Glynn County does not consider minority neighborhoods when planning and approving land uses that will result in air pollution.  Under the Civil Rights Act, polluting industries cannot be clustered into minority neighborhoods, which is happening.  Both the Georgia Environmental Protection Division and Glynn County appear to be failing to uphold their obligations under the Civil Rights Act.

   Issuing the Sholan Asphalt Plant an air permit to pollute would disproportionally impact minority populations in violation of the Civil rights Act of 1964.  Over 50% of the people living in the area around the proposed plant are black, compared to 37.3% state-wide, and 31% in Glynn County.  Furthermore, over one-half of all persons receiving public assistance in Glynn County live within the area that would be affected by the Sholan Asphalt Plant.

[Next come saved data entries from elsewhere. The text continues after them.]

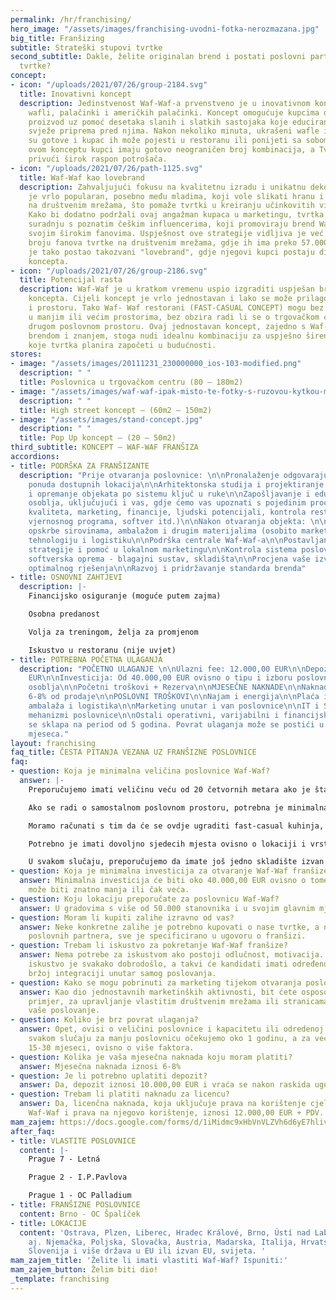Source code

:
 ```yaml
---
permalink: /hr/franchising/
hero_image: "/assets/images/franchising-uvodni-fotka-nerozmazana.jpg"
big_title: Franšizing
subtitle: Strateški stupovi tvrtke
second_subtitle: Dakle, želite originalan brend i postati poslovni partner brzorastuće
  tvrtke?
concept:
- icon: "/uploads/2021/07/26/group-2184.svg"
  title: Inovativni koncept
  description: Jedinstvenost Waf-Waf-a prvenstveno je u inovativnom konceptu pripreme
    wafli, palačinki i američkih palačinki. Koncept omogućuje kupcima da slože vlastiti
    proizvod uz pomoć desetaka slanih i slatkih sastojaka koje educirano osoblje potom
    svježe priprema pred njima. Nakon nekoliko minuta, ukrašeni wafle ili palačinke
    su gotove i kupac ih može pojesti u restoranu ili ponijeti sa sobom. Zahvaljujući
    ovom konceptu kupci imaju gotovo neograničen broj kombinacija, a Tvrtka je u mogućnosti
    privući širok raspon potrošača.
- icon: "/uploads/2021/07/26/path-1125.svg"
  title: Waf-Waf kao lovebrand
  description: Zahvaljujući fokusu na kvalitetnu izradu i unikatnu dekoraciju, Waf-Waf
    je vrlo popularan, posebno među mladima, koji vole slikati hranu i dijeliti je
    na društvenim mrežama, što pomaže tvrtki u kreiranju učinkovitih viralnih kampanja.
    Kako bi dodatno podržali ovaj angažman kupaca u marketingu, tvrtka je započela
    suradnju s poznatim češkim influencerima, koji promoviraju brend Waf-Waf među
    svojim širokim fanovima. Uspješnost ove strategije vidljiva je već danas u velikom
    broju fanova tvrtke na društvenim mrežama, gdje ih ima preko 57.000.  Waf-Waf
    je tako postao takozvani "lovebrand", gdje njegovi kupci postaju dio cjelokupnog
    koncepta.
- icon: "/uploads/2021/07/26/group-2186.svg"
  title: Potencijal rasta
  description: Waf-Waf je u kratkom vremenu uspio izgraditi uspješan brend iz inovativnog
    koncepta. Cijeli koncept je vrlo jednostavan i lako se može prilagoditi lokaciji
    i prostoru. Tako Waf- Waf restorani (FAST-CASUAL CONCEPT) mogu bez problema raditi
    u manjim ili većim prostorima, bez obzira radi li se o trgovačkom centru ili nekom
    drugom poslovnom prostoru. Ovaj jednostavan koncept, zajedno s Waf-Waf-ovim snažnim
    brendom i znanjem, stoga nudi idealnu kombinaciju za uspješno širenje franšize
    koje tvrtka planira započeti u budućnosti.
stores:
- image: "/assets/images/20111231_230000000_ios-103-modified.png"
  description: " "
  title: Poslovnica u trgovačkom centru (80 – 180m2)
- image: "/assets/images/waf-waf-ipak-misto-te-fotky-s-ruzovou-kytkou-mala-fotka-v-uvodnim-ramecku.jpg"
  description: " "
  title: High street koncept – (60m2 – 150m2)
- image: "/assets/images/stand-concept.jpg"
  description: " "
  title: Pop Up koncept – (20 – 50m2)
third_subtitle: KONCEPT – WAF-WAF FRANŠIZA
accordions:
- title: PODRŠKA ZA FRANŠIZANTE
  description: "Prije otvaranja poslovnice: \n\nPronalaženje odgovarajuće lokacije,
    ponuda dostupnih lokacija\n\nArhitektonska studija i projektiranje objekta\n\nIzgradnja
    i opremanje objekata po sistemu ključ u ruke\n\nZapošljavanje i edukacija kompletnog
    osoblja, uključujući i vas, gdje ćemo vas upoznati s pojedinim procesima (poslovanje,
    kvaliteta, marketing, financije, ljudski potencijali, kontrola restorana, sustav
    vjernosnog programa, softver itd.)\n\nNakon otvaranja objekta: \n\nOsiguravanje
    opskrbe sirovinama, ambalažom i drugim materijalima (osobito marketingom), uključujući
    tehnologiju i logistiku\n\nPodrška centrale Waf-Waf-a\n\nPostavljanje marketinške
    strategije i pomoć u lokalnom marketingu\n\nKontrola sistema poslovnice\n\nKompletna
    softverska oprema - blagajni sustav, skladišta\n\nProcjena vaše izvedbe i pronalaženje
    optimalnog rješenja\n\nRazvoj i pridržavanje standarda brenda"
- title: OSNOVNI ZAHTJEVI
  description: |-
    Financijsko osiguranje (moguće putem zajma)

    Osobna predanost

    Volja za treningom, želja za promjenom

    Iskustvo u restoranu (nije uvjet)
- title: POTREBNA POČETNA ULAGANJA
  description: "POČETNO ULAGANJE \n\nUlazni fee: 12.000,00 EUR\n\nDepozit: 10.000,00
    EUR\n\nInvesticija: Od 40.000,00 EUR ovisno o tipu i izboru poslovnice te koncepta\n\nTrening
    osoblja\n\nPočetni troškovi + Rezerva\n\nMJESEČNE NAKNADE\n\nNaknada za franšizu:
    6-8% od prodaje\n\nPOSLOVNI TROŠKOVI\n\nNajam i energija\n\nPlaća i troškovi osoblja\n\nSirovine,
    ambalaža i logistika\n\nMarketing unutar i van poslovnice\n\nIT i Sustavi\n\nKontrolni
    mehanizmi poslovnice\n\nOstali operativni, varijabilni i financijski troškovi\n\nUgovor
    se sklapa na period od 5 godina. Povrat ulaganja može se postići u roku od 12-24
    mjeseca."
layout: franchising
faq_title: ČESTA PITANJA VEZANA UZ FRANŠIZNE POSLOVNICE
faq:
- question: Koja je minimalna veličina poslovnice Waf-Waf?
  answer: |-
    Preporučujemo imati veličinu veću od 20 četvornih metara ako je štand u trgovačkom centru.

    Ako se radi o samostalnom poslovnom prostoru, potrebna je minimalna veličina od 80 četvornih metara.

    Moramo računati s tim da će se ovdje ugraditi fast-casual kuhinja, kao i zalihe ili eventualno skladište.

    Potrebno je imati dovoljno sjedecih mjesta ovisno o lokaciji i vrsti koncepta.

    U svakom slučaju, preporučujemo da imate još jedno skladište izvan prostora.
- question: Koja je minimalna investicija za otvaranje Waf-Waf franšize?
  answer: Minimalna investicija će biti oko 40.000,00 EUR ovisno o tome investicija
    može biti znatno manja ili čak veća.
- question: Koju lokaciju preporučate za poslovnicu Waf-Waf?
  answer: U gradovima s više od 50.000 stanovnika i u svojim glavnim mjestima.
- question: Moram li kupiti zalihe izravno od vas?
  answer: Neke konkretne zalihe je potrebno kupovati o nase tvrtke, a neke od nasih
    poslovnih partnera, sve je specificirano u ugovoru o franšizi.
- question: Trebam li iskustvo za pokretanje Waf-Waf franšize?
  answer: Nema potrebe za iskustvom ako postoji odlučnost, motivacija. U svakom slučaju,
    iskustvo je svakako dobrodošlo, a takvi će kandidati imati određenu prednost u
    bržoj integraciji unutar samog poslovanja.
- question: Kako se mogu pobrinuti za marketing tijekom otvaranja poslovnice Waf-Waf?
  answer: Kao dio jednostavnih marketinških aktivnosti, bit ćete osposobljeni, na
    primjer, za upravljanje vlastitim društvenim mrežama ili stranicama koje ocjenjuju
    vaše poslovanje.
- question: Koliko je brz povrat ulaganja?
  answer: Opet, ovisi o veličini poslovnice i kapacitetu ili odredenoj lokaciji. U
    svakom slučaju za manju poslovnicu očekujemo oko 1 godinu, a za veće poslovnice
    15-30 mjeseci, ovisno o više faktora.
- question: Kolika je vaša mjesečna naknada koju moram platiti?
  answer: Mjesečna naknada iznosi 6-8%
- question: Je li potrebno uplatiti depozit?
  answer: Da, depozit iznosi 10.000,00 EUR i vraća se nakon raskida ugovora o franšizi.
- question: Trebam li platiti naknadu za licencu?
  answer: Da, licenčna naknada, koja uključuje prava na korištenje cjelokupnog brenda
    Waf-Waf i prava na njegovo korištenje, iznosi 12.000,00 EUR + PDV.
mam_zajem: https://docs.google.com/forms/d/1iMidmc9xHbVnVLZVh6d6yE7hliv2U6I_DqN5lSW_3vI/prefill
after_faq:
- title: VLASTITE POSLOVNICE
  content: |-
    Prague 7 - Letná

    Prague 2 - I.P.Pavlova

    Prague 1 - OC Palladium
- title: FRANŠIZNE POSLOVNICE
  content: Brno - OC Špalíček
- title: LOKACIJE
  content: 'Ostrava, Plzen, Liberec, Hradec Králové, Brno, Ústí nad Labem, České Budějovice
    aj. Njemačka, Poljska, Slovačka, Austria, Madarska, Italija, Hrvatska, Srbija,
    Slovenija i više država u EU ili izvan EU, svijeta. '
mam_zajem_title: 'Želite li imati vlastiti Waf-Waf? Ispuniti:'
mam_zajem_button: Želim biti dio!
_template: franchising
---
```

   The U. S. Environmental Protection Agency (EPA) provides guiding principles for governmental operations and policies in minority communities.  Issuing an air permit to pollute to the Sholan Asphalt plant would be in violation of the EPA’s “Fair Treatment Policy”.

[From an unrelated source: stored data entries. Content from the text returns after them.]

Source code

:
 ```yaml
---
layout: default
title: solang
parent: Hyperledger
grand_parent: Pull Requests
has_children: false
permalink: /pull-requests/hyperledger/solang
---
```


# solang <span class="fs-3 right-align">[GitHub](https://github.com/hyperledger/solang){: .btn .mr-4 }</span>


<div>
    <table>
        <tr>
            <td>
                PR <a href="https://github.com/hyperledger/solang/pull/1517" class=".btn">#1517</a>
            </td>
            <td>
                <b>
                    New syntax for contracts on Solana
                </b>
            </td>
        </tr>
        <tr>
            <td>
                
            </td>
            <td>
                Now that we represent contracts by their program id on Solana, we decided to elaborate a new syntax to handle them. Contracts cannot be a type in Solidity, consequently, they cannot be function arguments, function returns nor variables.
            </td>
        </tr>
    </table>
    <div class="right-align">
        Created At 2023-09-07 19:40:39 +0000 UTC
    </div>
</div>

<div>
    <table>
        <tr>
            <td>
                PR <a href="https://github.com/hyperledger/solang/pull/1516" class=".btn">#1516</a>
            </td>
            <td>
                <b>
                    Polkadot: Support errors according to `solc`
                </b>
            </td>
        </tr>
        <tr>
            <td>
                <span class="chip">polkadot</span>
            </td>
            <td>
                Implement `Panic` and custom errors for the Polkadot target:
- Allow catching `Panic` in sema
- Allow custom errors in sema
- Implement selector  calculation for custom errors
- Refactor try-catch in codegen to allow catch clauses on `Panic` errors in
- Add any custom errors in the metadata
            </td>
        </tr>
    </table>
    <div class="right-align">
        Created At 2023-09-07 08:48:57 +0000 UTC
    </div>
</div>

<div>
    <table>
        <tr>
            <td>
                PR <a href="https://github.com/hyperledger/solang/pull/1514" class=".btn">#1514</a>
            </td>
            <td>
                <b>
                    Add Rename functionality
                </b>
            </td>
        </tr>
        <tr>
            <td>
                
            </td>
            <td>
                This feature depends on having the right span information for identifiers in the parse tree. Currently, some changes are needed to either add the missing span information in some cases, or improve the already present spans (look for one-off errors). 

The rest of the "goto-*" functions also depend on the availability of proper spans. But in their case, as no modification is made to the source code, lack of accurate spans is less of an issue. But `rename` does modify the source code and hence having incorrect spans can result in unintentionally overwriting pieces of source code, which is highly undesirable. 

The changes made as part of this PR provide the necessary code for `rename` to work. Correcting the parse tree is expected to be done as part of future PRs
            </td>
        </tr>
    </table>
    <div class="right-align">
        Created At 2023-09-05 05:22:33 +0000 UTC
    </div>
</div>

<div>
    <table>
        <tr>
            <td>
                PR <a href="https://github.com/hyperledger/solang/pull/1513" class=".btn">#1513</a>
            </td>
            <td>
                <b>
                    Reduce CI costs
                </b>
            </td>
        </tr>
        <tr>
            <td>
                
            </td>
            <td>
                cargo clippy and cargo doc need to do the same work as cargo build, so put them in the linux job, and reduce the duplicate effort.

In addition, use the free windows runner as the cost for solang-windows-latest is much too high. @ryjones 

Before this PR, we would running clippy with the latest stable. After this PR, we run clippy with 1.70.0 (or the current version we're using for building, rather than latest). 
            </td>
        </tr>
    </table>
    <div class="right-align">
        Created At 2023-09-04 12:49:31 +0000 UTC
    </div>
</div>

   “Fair Treatment means that no group of people should bear a disproportional share of the negative environmental consequences resulting from industrial, governmental and commercial operations or policies."

   Until Glynn County takes schools and minority neighborhoods into consideration during the land use planning and approval process, we will be destined to continue placing pollution next to schools, and clustering polluting activities in minority neighborhoods.